Top 10 Things I’ve Learned About REVISION

• Use questions to identify places where you may be in need of revision.
• Details can help the writer convey meaning. Dig for ways to add more details.
• Snapshots give the writer a chance to freeze a moment, explaining the sensory details.
• Thoughtshots give the reader a look into the character’s thinking. This provides insight into the true character.
• Build a scene using only necessary dialogue. The rest of the description and details help the reader get the picture in their mind.
• Explode a moment to draw a reader into a specific scene.
• Shrink a century to cut out the “boring parts!”
• Revision can occur any time during the writing process, not just at the end.
• Rearranging paragraphs and sentences can help to find a stronger lead and better flow.
• Double space your revision draft so that you can write notes in the spaces.

Friday, July 16, 2010

“The Writer’s Toolbox” – Laura Harper

I love the connections that Harper made to Barry Lane. This article really helped me to see how his techniques, strategies, and tools have been used by another teacher in their classroom. The connections she made with Lane helped me to understand his material even more deeply.
Harper talks about how she used Lane’s strategies of Questions, Snapshots, Thoughtshots, Exploding a Moment, and Building a Scene to build a literal “toolbox” for each of her students. After introducing each strategy, she would have the students write down information about the strategy, including a picture that had been decided on by the class to depict that particular strategy. Then, the cards were all kept in a manila envelope in the student’s writing folder. This was such a useful idea to share with other teachers! It makes me wish I was teaching Title I reading again (for about 30 seconds) so that I could utilize this idea more fully than I can in the Kindergarten room.

“After the End” - Barry Lane, Chapters 6-7

Chapter 6 of After The End describes how to use visual tools to help writers get their thoughts down on paper. Some of the diagrams, webs, maps, and graphs assist writers in thinking about their content in a different way and organizing their thoughts.
Chapter 7 focused on conferencing with students. A few quotes that I enjoyed from this chapter include:
• “Peer conferencing is a central element of a student-centered classroom. The more you empower your students, the less they will have to line up at your desk for a conference.” (pg. 108)
• “Students walking away from a conference are often overwhelmed with information. It’s important to teach them to learn how to listen to their own internal critics, which can sift through the comments and questions of their peers or teacher and find what’s important for revision.” (pg. 109)
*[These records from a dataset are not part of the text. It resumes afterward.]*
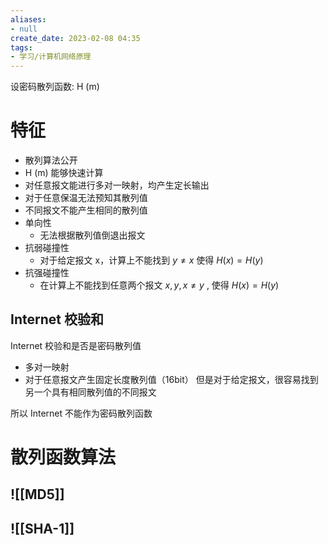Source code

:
 ```yaml
---
aliases:
- null
create_date: 2023-02-08 04:35
tags:
- 学习/计算机网络原理
---
```


设密码散列函数: H (m)

# 特征
- 散列算法公开
- H (m) 能够快速计算
- 对任意报文能进行多对一映射，均产生定长输出
- 对于任意保温无法预知其散列值
- 不同报文不能产生相同的散列值
- 单向性
	- 无法根据散列值倒退出报文
- 抗弱碰撞性
	- 对于给定报文 x，计算上不能找到 $y\neq x$ 使得 $H(x)=H(y)$
- 抗强碰撞性
	- 在计算上不能找到任意两个报文 $x,y,x\neq y$ , 使得 $H(x)=H(y)$


## Internet 校验和

Internet 校验和是否是密码散列值
- 多对一映射
- 对于任意报文产生固定长度散列值（16bit）
但是对于给定报文，很容易找到另一个具有相同散列值的不同报文

所以 Internet 不能作为密码散列函数

# 散列函数算法

## ![[MD5]]
## ![[SHA-1]]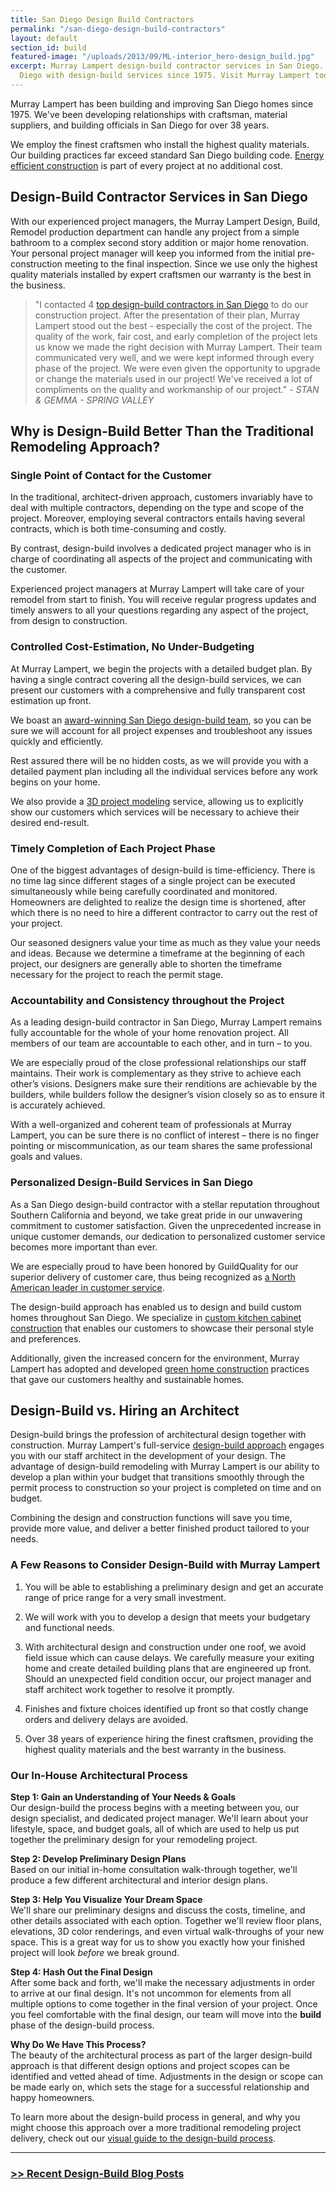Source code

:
 ```yaml
---
title: San Diego Design Build Contractors
permalink: "/san-diego-design-build-contractors"
layout: default
section_id: build
featured-image: "/uploads/2013/09/ML-interior_hero-design_build.jpg"
excerpt: Murray Lampert design-build contractor services in San Diego. Providing San
  Diego with design-build services since 1975. Visit Murray Lampert today!
---
```


Murray Lampert has been building and improving San Diego homes since 1975. We've been developing relationships with craftsman, material suppliers, and building officials in San Diego for over 38 years.

We employ the finest craftsmen who install the highest quality materials. Our building practices far exceed standard San Diego building code. [Energy efficient construction](/san-diego-green-home-construction) is part of every project at no additional cost.

## Design-Build Contractor Services in San Diego

With our experienced project managers, the Murray Lampert Design, Build, Remodel production department can handle any project from a simple bathroom to a complex second story addition or major home renovation. Your personal project manager will keep you informed from the initial pre-construction meeting to the final inspection. Since we use only the highest quality materials installed by expert craftsmen our warranty is the best in the business.

> "I contacted 4 [top design-build contractors in San Diego](/) to do our construction project. After the presentation of their plan, Murray Lampert stood out the best - especially the cost of the project. The quality of the work, fair cost, and early completion of the project lets us know we made the right decision with Murray Lampert. Their team communicated very well, and we were kept informed through every phase of the project. We were even given the opportunity to upgrade or change the materials used in our project! We've received a lot of compliments on the quality and workmanship of our project." - _STAN &amp; GEMMA - SPRING VALLEY_

## Why is Design-Build Better Than the Traditional Remodeling Approach?

### Single Point of Contact for the Customer

In the traditional, architect-driven approach, customers invariably have to deal with multiple contractors, depending on the type and scope of the project. Moreover, employing several contractors entails having several contracts, which is both time-consuming and costly.

By contrast, design-build involves a dedicated project manager who is in charge of coordinating all aspects of the project and communicating with the customer.

Experienced project managers at Murray Lampert will take care of your remodel from start to finish. You will receive regular progress updates and timely answers to all your questions regarding any aspect of the project, from design to construction.

### Controlled Cost-Estimation, No Under-Budgeting

At Murray Lampert, we begin the projects with a detailed budget plan. By having a single contract covering all the design-build services, we can present our customers with a comprehensive and fully transparent cost estimation up front.

We boast an [award-winning San Diego design-build team](/team-members), so you can be sure we will account for all project expenses and troubleshoot any issues quickly and efficiently.

Rest assured there will be no hidden costs, as we will provide you with a detailed payment plan including all the individual services before any work begins on your home.

We also provide a [3D project modeling](3d-architectural-rendering-services) service, allowing us to explicitly show our customers which services will be necessary to achieve their desired end-result.

### Timely Completion of Each Project Phase

One of the biggest advantages of design-build is time-efficiency. There is no time lag since different stages of a single project can be executed simultaneously while being carefully coordinated and monitored. Homeowners are delighted to realize the design time is shortened, after which there is no need to hire a different contractor to carry out the rest of your project.

Our seasoned designers value your time as much as they value your needs and ideas. Because we determine a timeframe at the beginning of each project, our designers are generally able to shorten the timeframe necessary for the project to reach the permit stage.

### Accountability and Consistency throughout the Project

As a leading design-build contractor in San Diego, Murray Lampert remains fully accountable for the whole of your home renovation project. All members of our team are accountable to each other, and in turn – to you.

We are especially proud of the close professional relationships our staff maintains. Their work is complementary as they strive to achieve each other’s visions. Designers make sure their renditions are achievable by the builders, while builders follow the designer’s vision closely so as to ensure it is accurately achieved.

With a well-organized and coherent team of professionals at Murray Lampert, you can be sure there is no conflict of interest – there is no finger pointing or miscommunication, as our team shares the same professional goals and values.

### Personalized Design-Build Services in San Diego

As a San Diego design-build contractor with a stellar reputation throughout Southern California and beyond, we take great pride in our unwavering commitment to customer satisfaction. Given the unprecedented increase in unique customer demands, our dedication to personalized customer service becomes more important than ever.

We are especially proud to have been honored by GuildQuality for our superior delivery of customer care, thus being recognized as [a North American leader in customer service](/murray-lampert-recognized-among-north-americas-best).

The design-build approach has enabled us to design and build custom homes throughout San Diego. We specialize in [custom kitchen cabinet construction](/san-diego-custom-cabinet-construction-services) that enables our customers to showcase their personal style and preferences.

Additionally, given the increased concern for the environment, Murray Lampert has adopted and developed [green home construction](san-diego-green-home-construction) practices that gave our customers healthy and sustainable homes.

## Design-Build vs. Hiring an Architect

Design-build brings the profession of architectural design together with construction. Murray Lampert's full-service [design-build approach](/infographic-visual-guide-to-the-design-build-process/) engages you with our staff architect in the development of your design. The advantage of design-build remodeling with Murray Lampert is our ability to develop a plan within your budget that transitions smoothly through the permit process to construction so your project is completed on time and on budget.

Combining the design and construction functions will save you time, provide more value, and deliver a better finished product tailored to your needs.

### A Few Reasons to Consider Design-Build with Murray Lampert

1. You will be able to establishing a preliminary design and get an accurate range of price range for a very small investment.

2. We will work with you to develop a design that meets your budgetary and functional needs.

3. With architectural design and construction under one roof, we avoid field issue which can cause delays. We carefully measure your exiting home and create detailed building plans that are engineered up front. Should an unexpected field condition occur, our project manager and staff architect work together to resolve it promptly.

4. Finishes and fixture choices identified up front so that costly change orders and delivery delays are avoided.

5. Over 38 years of experience hiring the finest craftsmen, providing the highest quality materials and the best warranty in the business.

### Our In-House Architectural Process

**Step 1: Gain an Understanding of Your Needs & Goals**  
Our design-build the process begins with a meeting between you, our design specialist, and dedicated project manager. We'll learn about your lifestyle, space, and budget goals, all of which are used to help us put together the preliminary design for your remodeling project.

**Step 2: Develop Preliminary Design Plans**  
Based on our initial in-home consultation walk-through together, we'll produce a few different architectural and interior design plans.

**Step 3: Help You Visualize Your Dream Space**  
We'll share our preliminary designs and discuss the costs, timeline, and other details associated with each option. Together we'll review floor plans, elevations, 3D color renderings, and even virtual walk-throughs of your new space. This is a great way for us to show you exactly how your finished project will look _before_ we break ground.

**Step 4: Hash Out the Final Design**  
After some back and forth, we'll make the necessary adjustments in order to arrive at our final design. It's not uncommon for elements from all multiple options to come together in the final version of your project. Once you feel comfortable with the final design, our team will move into the **build** phase of the design-build process.

**Why Do We Have This Process?**  
The beauty of the architectural process as part of the larger design-build approach is that different design options and project scopes can be identified and vetted ahead of time. Adjustments in the design or scope can be made early on, which sets the stage for a successful relationship and happy homeowners.

To learn more about the design-build process in general, and why you might choose this approach over a more traditional remodeling project delivery, check out our [visual guide to the design-build process](/infographic-visual-guide-to-the-design-build-process/).

---

### [>> Recent Design-Build Blog Posts](/blog/categories/#design-build)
Conferencing is important to do with our students for many reasons. A few key points I have made on conferencing are:
• Conferencing can help the student to be their own editor.
• Peer conferencing can also give students power because they do not always have to rely on the teacher for help.
• In a conference, it is important that the student speaks first. This can determine the flow and direction the conference needs to take.
• Conferencing helps writers make choices and define directions
• Take notes when the student talks. Help them to know you are really listening to what they have to say.
• Vary conference styles – change it up!

“After The End” – Barry Lane, Chapters 1-5

I was thrilled to read this book by Lane. He offers SO many practical ideas about teaching the writing process that I feel like I can use! These are a few of the things that I found to be particularly useful to me.
In Chapter 1 about questions, I really liked the strategy he talks about called “Growing Leads.” With this technique, you start off by telling the students a story with huge holes and gaps, leaving them wanting more information. This, in turn, will lead to questions! Students will come to understand that when they glance over important information in their stories, they leave the reader “hanging,” wanting to know more to clarify things that did happen in the story.
Chapter 2’s focus was on details. In this chapter, a section called “Digging for Details” tells how you can use a simple, but unique, object to have students describe. First, with generic descriptions, next with specific details to give another reader a real “sense” of the object if they were not there to observe it.
The strategies of Snapshots and thoughtshots in chapter 3 help to give the writer some techniques for making their writing have more depth. Using a “Magic Camera” snapshot technique, students pretend that they have a magic camera that can freeze a moment in their story. This camera allows them to not only see the details from the picture, but all smell, taste, touch, and hear important details. What a marvelous strategy to teach our students, or even use ourselves!
Building a scene is the focus for chapter 4 and I found the most useful tool in this chapter to be “Build a Scene.” Encourage students to write about a scene in their story without using dialogue to describe what is happening. Building a scene can include snapshots, thoughtshots, along with dialogue.
The last chapter in this selection is chapter 5, about exploding a moment and shrinking a century. I love the idea about exploding a moment in your story to make the action last longer. It gives the reader a sense of your story, the setting, what a character is thinking and feeling, the sights, smells, sounds, etc. Lane tells his students that it is like writing in slow motion.
Many of these techniques or strategies are too complicated to use with Kindergarteners with their writing (for obvious reasons), but I still like the idea of giving them examples of each of these as we find them in the books we read, talking about the power and impact the author can have on his/her audience, and why it is important to think about these things in our own writing.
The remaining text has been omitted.